The fact that it comes to Forks, most developers doubt, since the Bitcoin cash miners and also the stock exchanges and traders form a dense network, which can be isolated by many false Nodes hardly or not at all. If the node of a stock exchange or a block explorer is connected to the big miners - one may assume that they are - and share the same consensus rules with them, then attempts to separate them by fake nodes will probably be ineffective. But, as it turns out, when there are targeted, long-prepared attacks by miners and nodes in a stress test scenario, it may well be another question.

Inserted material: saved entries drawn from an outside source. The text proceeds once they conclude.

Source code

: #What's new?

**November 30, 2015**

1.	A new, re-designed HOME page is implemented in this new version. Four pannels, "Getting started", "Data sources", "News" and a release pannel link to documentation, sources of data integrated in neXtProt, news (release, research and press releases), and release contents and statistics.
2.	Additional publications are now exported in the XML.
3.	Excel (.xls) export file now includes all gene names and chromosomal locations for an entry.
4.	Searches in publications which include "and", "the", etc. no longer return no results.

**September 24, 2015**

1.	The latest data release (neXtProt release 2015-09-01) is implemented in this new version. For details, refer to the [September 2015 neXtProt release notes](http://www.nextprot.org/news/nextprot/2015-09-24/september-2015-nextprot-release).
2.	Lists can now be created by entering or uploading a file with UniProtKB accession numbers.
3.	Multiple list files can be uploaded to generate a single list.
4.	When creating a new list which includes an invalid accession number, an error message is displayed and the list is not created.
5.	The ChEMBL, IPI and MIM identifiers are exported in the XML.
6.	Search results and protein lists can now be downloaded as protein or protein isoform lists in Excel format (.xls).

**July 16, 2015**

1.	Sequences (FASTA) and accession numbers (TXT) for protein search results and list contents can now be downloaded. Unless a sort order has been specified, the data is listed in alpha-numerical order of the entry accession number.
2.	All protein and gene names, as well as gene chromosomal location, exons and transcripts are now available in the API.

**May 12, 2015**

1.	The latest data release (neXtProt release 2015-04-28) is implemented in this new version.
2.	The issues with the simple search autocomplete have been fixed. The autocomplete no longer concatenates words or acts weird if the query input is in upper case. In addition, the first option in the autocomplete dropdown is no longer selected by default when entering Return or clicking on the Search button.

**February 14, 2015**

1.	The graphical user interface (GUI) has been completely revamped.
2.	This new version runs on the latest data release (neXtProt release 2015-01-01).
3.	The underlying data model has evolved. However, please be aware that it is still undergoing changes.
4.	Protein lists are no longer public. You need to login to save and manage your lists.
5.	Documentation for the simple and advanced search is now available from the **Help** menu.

After all, what about LevelDB corruption? This scenario is certainly the most interesting and difficult to classify. Some developers have suggested that it does not sound implausible to increase the memory requirements of LevelDB to 200 gigabytes, but one needs to explore this more closely. Normal blocks should not be a problem, explains a developer of Bitcoin Unlimited. The Gigablock-Testnet tested blocks up to a size of 500 megabytes and found no problems with LevelDB. But it would be conceivable that a specially built block leads to such problems.

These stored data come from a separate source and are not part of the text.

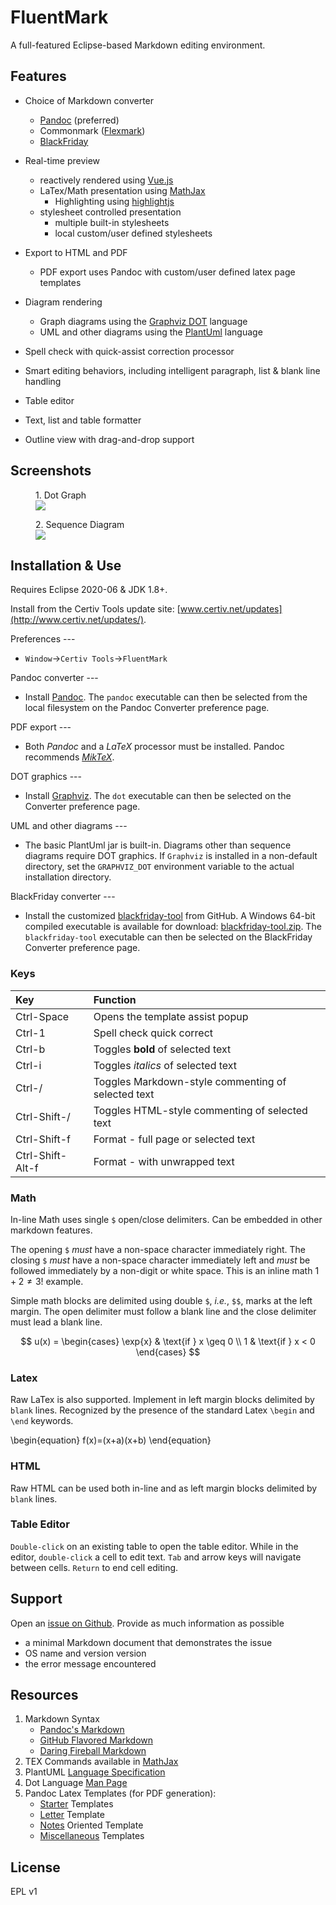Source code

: # FluentMark

A full-featured Eclipse-based Markdown editing environment.

## Features 

+ Choice of Markdown converter
    - [Pandoc](https://pandoc.org) (preferred)
    - Commonmark ([Flexmark](https://github.com/vsch/flexmark-java))
    - [BlackFriday](https://github.com/russross/blackfriday)
+ Real-time preview
    - reactively rendered using [Vue.js](https://vuejs.org/)
    - LaTex/Math presentation using [MathJax](https://www.mathjax.org/)
		- Highlighting using [highlightjs](https://highlightjs.org/)
    - stylesheet controlled presentation
        + multiple built-in stylesheets
        + local custom/user defined stylesheets
+ Export to HTML and PDF
  	- PDF export uses Pandoc with custom/user defined latex page templates
 
+ Diagram rendering
    - Graph diagrams using the [Graphviz DOT](http://www.graphviz.org/) language
    - UML and other diagrams using the [PlantUml](http://www.graphviz.org/) language
+ Spell check with quick-assist correction processor
+ Smart editing behaviors, including intelligent paragraph, list & blank line handling
+ Table editor
+ Text, list and table formatter
+ Outline view with drag-and-drop support

## Screenshots

<figure>
<figcaption>1. Dot Graph</figcaption>
<img src="http://www.certiv.net/updates/net.certiv.fluentmark.site/ScreenShot.png">
</figure>

<figure>
<figcaption>2. Sequence Diagram</figcaption>
<img src="http://www.certiv.net/updates/net.certiv.fluentmark.site/ScreenShot1.png">
</figure>


## Installation & Use

Requires Eclipse 2020-06 & JDK 1.8+.

Install from the Certiv Tools update site: [www.certiv.net/updates](http://www.certiv.net/updates/).

Preferences ---

- `Window`&rarr;`Certiv Tools`&rarr;`FluentMark`

Pandoc converter ---

- Install [Pandoc](https://pandoc.org). The `pandoc` executable can then be selected from the local filesystem 
  on the Pandoc Converter preference page.

PDF export ---

- Both *Pandoc* and a _LaTeX_ processor must be installed. Pandoc recommends [*MikTeX*](https://miktex.org/).

DOT graphics ---

- Install [Graphviz](http://www.graphviz.org/download.php). The `dot` executable can then be selected 
  on the Converter preference page.

UML and other diagrams ---

- The basic PlantUml jar is built-in. Diagrams other than sequence diagrams require DOT graphics. If 
  `Graphviz` is installed in a non-default directory, set the `GRAPHVIZ_DOT` environment variable to 
  the actual installation directory.

BlackFriday converter ---

- Install the customized [blackfriday-tool](https://github.com/grosenberg/blackfriday-tool) from GitHub. 
  A Windows 64-bit compiled executable is available for download: [blackfriday-tool.zip](http://www.certiv.net/updates/net.certiv.fluentmark.site/blackfriday-tool.zip). 
  The `blackfriday-tool` executable can then be selected on the BlackFriday Converter preference page.

### Keys

|Key             |Function                                          |
|:---------------|:-------------------------------------------------|
|Ctrl-Space      |Opens the template assist popup                   |
|Ctrl-1          |Spell check quick correct                         |
|Ctrl-b          |Toggles **bold** of selected text                 |
|Ctrl-i          |Toggles _italics_ of selected text                |
|Ctrl-/          |Toggles Markdown-style commenting of selected text|
|Ctrl-Shift-/    |Toggles HTML-style commenting of selected text    |
|Ctrl-Shift-f    |Format - full page or selected text               |
|Ctrl-Shift-Alt-f|Format - with unwrapped text                      |


### Math

In-line Math uses single `$` open/close delimiters. Can be embedded in other markdown features.

The opening `$` _must_ have a non-space character immediately right.  The closing `$` _must_ have a non-space 
character immediately left and _must_ be followed immediately by a non-digit or white 
space. This is an inline math $1+2\neq3$! example.
 
Simple math blocks are delimited using double `$`, *i.e.*, `$$`, marks at the left margin. The open delimiter 
must follow a blank line and the close delimiter must lead a blank line.

$$
 u(x) =
  \begin{cases}
   \exp{x} & \text{if } x \geq 0 \\
   1       & \text{if } x < 0
  \end{cases}
$$

### Latex

Raw LaTex is also supported. Implement in left margin blocks delimited by `blank` lines. Recognized by the presence 
of the standard Latex `\begin` and `\end` keywords. 

\begin{equation} 
 f(x)=(x+a)(x+b)
\end{equation}

### HTML

Raw HTML can be used both in-line and as left margin blocks delimited by `blank` lines.

### Table Editor

`Double-click` on an existing table to open the table editor. While in the editor, `double-click` a cell to edit 
text. `Tab` and arrow keys will navigate between cells. `Return` to end cell editing.

## Support

Open an [issue on Github](https://github.com/grosenberg/fluentmark/issues). Provide as much information as possible

- a minimal Markdown document that demonstrates the issue 
- OS name and version version 
- the error message encountered 

## Resources

1. Markdown Syntax
    - [Pandoc's Markdown](https://pandoc.org/MANUAL.html#pandocs-markdown)
    - [GitHub Flavored Markdown](https://github.github.com/gfm/)
    - [Daring Fireball Markdown](https://daringfireball.net/projects/markdown/syntax)
1. TEX Commands available in [MathJax](https://www.onemathematicalcat.org/MathJaxDocumentation/TeXSyntax.htm)
1. PlantUML [Language Specification](https://plantuml.com/sitemap-language-specification)
1. Dot Language [Man Page](http://www.graphviz.org/pdf/dot.1.pdf)
1. Pandoc Latex Templates (for PDF generation):
    - [Starter](https://github.com/jez/pandoc-starter) Templates
    - [Letter](https://github.com/aaronwolen/pandoc-letter) Template
    - [Notes](https://github.com/Wandmalfarbe/pandoc-latex-template) Oriented Template
    - [Miscellaneous](https://github.com/lauritzsh/pandoc-markdown-template) Templates

## License

EPL v1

Another developer also doubts this. The LevelDB cache is set in the config file, so LevelDB can not use more memory than is allocated to the Bitcoin cash node itself. There would be some spikes in the memory footprint of an outdated implementation when the contents of the database are written to disk, but that has long been resolved. In addition, there are very huge applications that use LevelDB, much larger than Bitcoin, and there would be no problems there.

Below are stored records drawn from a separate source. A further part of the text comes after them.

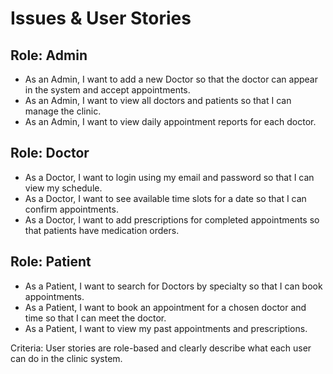# Issues & User Stories

## Role: Admin
- As an Admin, I want to add a new Doctor so that the doctor can appear in the system and accept appointments.
- As an Admin, I want to view all doctors and patients so that I can manage the clinic.
- As an Admin, I want to view daily appointment reports for each doctor.

## Role: Doctor
- As a Doctor, I want to login using my email and password so that I can view my schedule.
- As a Doctor, I want to see available time slots for a date so that I can confirm appointments.
- As a Doctor, I want to add prescriptions for completed appointments so that patients have medication orders.

## Role: Patient
- As a Patient, I want to search for Doctors by specialty so that I can book appointments.
- As a Patient, I want to book an appointment for a chosen doctor and time so that I can meet the doctor.
- As a Patient, I want to view my past appointments and prescriptions.

Criteria:
User stories are role-based and clearly describe what each user can do in the clinic system.
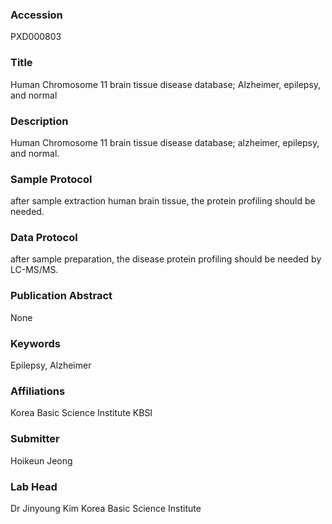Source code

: ### Accession
PXD000803

### Title
Human Chromosome 11 brain tissue disease database; Alzheimer, epilepsy, and normal

### Description
Human Chromosome 11 brain tissue disease database; alzheimer, epilepsy, and normal.

### Sample Protocol
after sample extraction human brain tissue, the protein profiling should be needed.

### Data Protocol
after sample preparation, the disease protein profiling should be needed by LC-MS/MS.

### Publication Abstract
None

### Keywords
Epilepsy, Alzheimer

### Affiliations
Korea Basic Science Institute
KBSI

### Submitter
Hoikeun Jeong

### Lab Head
Dr Jinyoung Kim
Korea Basic Science Institute



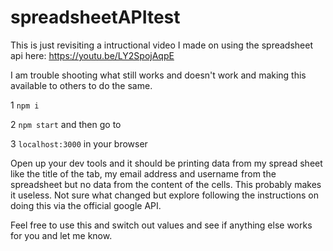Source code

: # spreadsheetAPItest

This is just revisiting a intructional video I made on using the spreadsheet api here:
https://youtu.be/LY2SpojAqpE 


I am trouble shooting what still works and doesn't work and making this available to others to do the same.

1 `npm i`


2 `npm start` and then go to 


3 `localhost:3000` in your browser 


Open up your dev tools and it should be printing data from my spread sheet like the title of the tab,
my email address and username from the spreadsheet but no data from the content of the cells.
This probably makes it useless. Not sure what changed but explore following the instructions on
doing this via the official google API.

Feel free to use this and switch out values and see if anything else works for you and let me know.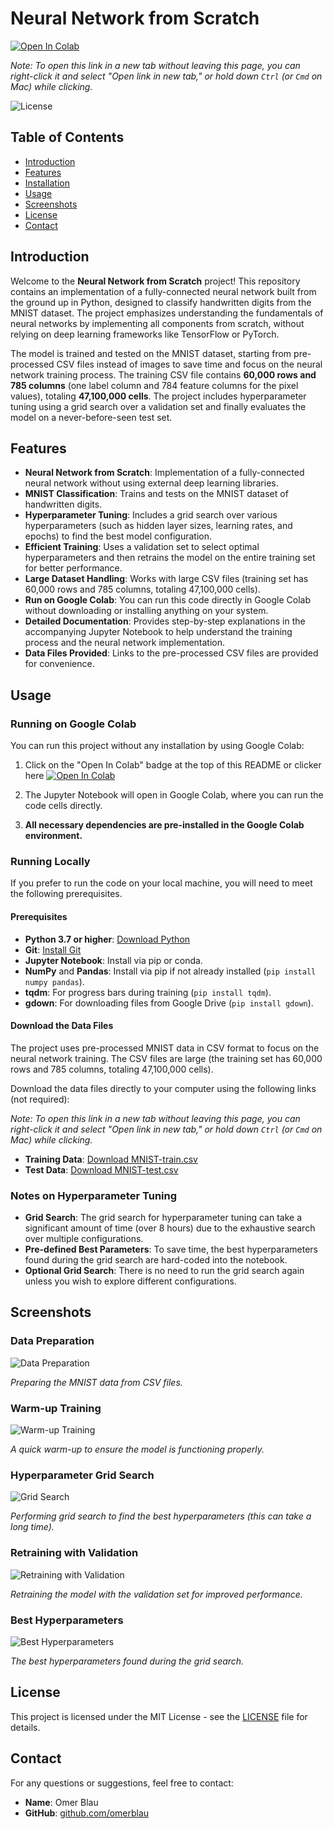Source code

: # Neural Network from Scratch

[![Open In Colab](https://colab.research.google.com/assets/colab-badge.svg)](https://colab.research.google.com/github/omerblau/neural-network/blob/main/Neural_Network.ipynb)

*Note: To open this link in a new tab without leaving this page, you can right-click it and select "Open link in new tab," or hold down `Ctrl` (or `Cmd` on Mac) while clicking.*

![License](https://img.shields.io/github/license/omerblau/neural-network?branch=main)

## Table of Contents
- [Introduction](#introduction)
- [Features](#features)
- [Installation](#installation)
- [Usage](#usage)
- [Screenshots](#screenshots)
- [License](#license)
- [Contact](#contact)

## Introduction

Welcome to the **Neural Network from Scratch** project! This repository contains an implementation of a fully-connected neural network built from the ground up in Python, designed to classify handwritten digits from the MNIST dataset. The project emphasizes understanding the fundamentals of neural networks by implementing all components from scratch, without relying on deep learning frameworks like TensorFlow or PyTorch.

The model is trained and tested on the MNIST dataset, starting from pre-processed CSV files instead of images to save time and focus on the neural network training process. The training CSV file contains **60,000 rows and 785 columns** (one label column and 784 feature columns for the pixel values), totaling **47,100,000 cells**. The project includes hyperparameter tuning using a grid search over a validation set and finally evaluates the model on a never-before-seen test set.

## Features

- **Neural Network from Scratch**: Implementation of a fully-connected neural network without using external deep learning libraries.
- **MNIST Classification**: Trains and tests on the MNIST dataset of handwritten digits.
- **Hyperparameter Tuning**: Includes a grid search over various hyperparameters (such as hidden layer sizes, learning rates, and epochs) to find the best model configuration.
- **Efficient Training**: Uses a validation set to select optimal hyperparameters and then retrains the model on the entire training set for better performance.
- **Large Dataset Handling**: Works with large CSV files (training set has 60,000 rows and 785 columns, totaling 47,100,000 cells).
- **Run on Google Colab**: You can run this code directly in Google Colab without downloading or installing anything on your system.
- **Detailed Documentation**: Provides step-by-step explanations in the accompanying Jupyter Notebook to help understand the training process and the neural network implementation.
- **Data Files Provided**: Links to the pre-processed CSV files are provided for convenience.

## Usage

### Running on Google Colab

You can run this project without any installation by using Google Colab:

1. Click on the "Open In Colab" badge at the top of this README or clicker here  [![Open In Colab](https://colab.research.google.com/assets/colab-badge.svg)](https://colab.research.google.com/github/omerblau/neural-network/blob/main/Neural_Network.ipynb)

2. The Jupyter Notebook will open in Google Colab, where you can run the code cells directly.

3. **All necessary dependencies are pre-installed in the Google Colab environment.**

### Running Locally

If you prefer to run the code on your local machine, you will need to meet the following prerequisites.

#### Prerequisites

- **Python 3.7 or higher**: [Download Python](https://www.python.org/downloads/)
- **Git**: [Install Git](https://git-scm.com/downloads)
- **Jupyter Notebook**: Install via pip or conda.
- **NumPy** and **Pandas**: Install via pip if not already installed (`pip install numpy pandas`).
- **tqdm**: For progress bars during training (`pip install tqdm`).
- **gdown**: For downloading files from Google Drive (`pip install gdown`).

#### Download the Data Files

The project uses pre-processed MNIST data in CSV format to focus on the neural network training. The CSV files are large (the training set has 60,000 rows and 785 columns, totaling 47,100,000 cells).

Download the data files directly to your computer using the following links (not required):

*Note: To open this link in a new tab without leaving this page, you can right-click it and select "Open link in new tab," or hold down `Ctrl` (or `Cmd` on Mac) while clicking.*

- **Training Data**: [Download MNIST-train.csv](https://drive.google.com/uc?export=download&id=1I85Rsx7rN-iAqDlg4esurDoWeogwrF-N)
- **Test Data**: [Download MNIST-test.csv](https://drive.google.com/uc?export=download&id=1qPomi9_mzL51lZrheAvZjfn_ECJtlvyC)

### Notes on Hyperparameter Tuning

- **Grid Search**: The grid search for hyperparameter tuning can take a significant amount of time (over 8 hours) due to the exhaustive search over multiple configurations.
- **Pre-defined Best Parameters**: To save time, the best hyperparameters found during the grid search are hard-coded into the notebook.
- **Optional Grid Search**: There is no need to run the grid search again unless you wish to explore different configurations.

## Screenshots

### Data Preparation

![Data Preparation](images/1_MNIST_preparing_the_data.png)

*Preparing the MNIST data from CSV files.*

### Warm-up Training

![Warm-up Training](images/2_MNIST_warm-up.png)

*A quick warm-up to ensure the model is functioning properly.*

### Hyperparameter Grid Search

![Grid Search](images/3_MNIST_grid_search.png)

*Performing grid search to find the best hyperparameters (this can take a long time).*

### Retraining with Validation

![Retraining with Validation](images/4_MNIST_retraining_with_validation.png)

*Retraining the model with the validation set for improved performance.*

### Best Hyperparameters

![Best Hyperparameters](images/5_MNIST_best_params.png)

*The best hyperparameters found during the grid search.*

## License

This project is licensed under the MIT License - see the [LICENSE](LICENSE) file for details.

## Contact

For any questions or suggestions, feel free to contact:

- **Name**: Omer Blau
- **GitHub**: [github.com/omerblau](https://github.com/omerblau)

The argument or BitPicos attack plan all together suspect. For example, some claims - such as the ongoing pre-produced 32 megabyte blocks - imply a 51 percent attack that BitPico is more likely to be unable to handle. But again, this is hard to say, since Bitcoin Cash usually accounts for only a small fraction of the total SHA256-produced ashram hashrates. If 10 to 20 percent of Bitcoin hashrates open to attack Bitcoin Cash, they should have enough power.

The bitcoin cash developers agree that continuous 32 megabyte blocks in any case still need an improvement of the software. The prospect that such a block drives the memory requirements of LevelDB to 200 gigabytes, some find even more exciting. Will Parallel Validation by Bitcoin Unlimited ensure that another is paralleled with this block? Will the network find a spontaneous consensus on which blocks are allowed? What will happen?

All of these are reasons why you can look forward to the stress test with much interest, but also a bit of anxiety.